• EXERCISE GOAL
Search for the word "quadratic" in the entries. Each line that holds it should be copied.

• DATASET EXCERPTS
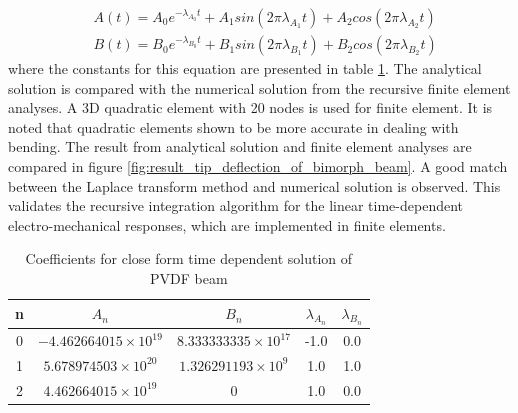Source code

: \begin{equation}
\begin{aligned}
&A(t)=A_0 e^{-\lambda_{A_0} t}+A_1 sin(2\pi \lambda_{A_1} t)+A_2 cos(2\pi
\lambda_{A_2} t)
\\
&B(t)=B_0 e^{-\lambda_{B_0} t}+B_1 sin(2\pi \lambda_{B_1} t)+B_2 cos(2\pi
\lambda_{B_2} t)
\end{aligned}
\label{EQN:PVDF_beam_closed_form_solution_functions}
\end{equation}
where the constants for this equation are presented in table \ref{table:PVDF_bimorph_time_dependent_solution_coefficients}.
The analytical solution is compared with the numerical solution from the recursive finite element analyses.
A 3D quadratic element with 20 nodes is used for finite element.
It is noted that quadratic elements shown to be more accurate in dealing with bending.
The result from analytical solution and finite element analyses are compared in figure \ref{fig:result_tip_deflection_of_bimorph_beam}.
A good match between the Laplace transform method and numerical solution is observed.
This validates the recursive integration algorithm for the linear time-dependent electro-mechanical responses, which are implemented in finite elements.

\begin{table}
\caption{Coefficients for close form time dependent solution of PVDF beam}
\centering
\begin{tabular}{ccccc} \hline
n & $A_n$ & $B_n$ & $\lambda_{A_n}$& $\lambda_{B_n}$\\ \hline
0 & $-4.462664015\times 10^{19}$ & $8.333333335\times 10^{17}$ & -1.0 & 0.0\\ 
1 & $5.678974503\times 10^{20}$ & $1.326291193\times 10^9$ & 1.0 & 1.0\\ 
2 & $4.462664015\times 10^{19}$ & $0$ & 1.0 & 0.0 \\ \hline
\end{tabular}
\label{table:PVDF_bimorph_time_dependent_solution_coefficients}
\end{table}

• COMPLETED EXERCISE
A 3D quadratic element with 20 nodes is used for finite element.
It is noted that quadratic elements shown to be more accurate in dealing with bending.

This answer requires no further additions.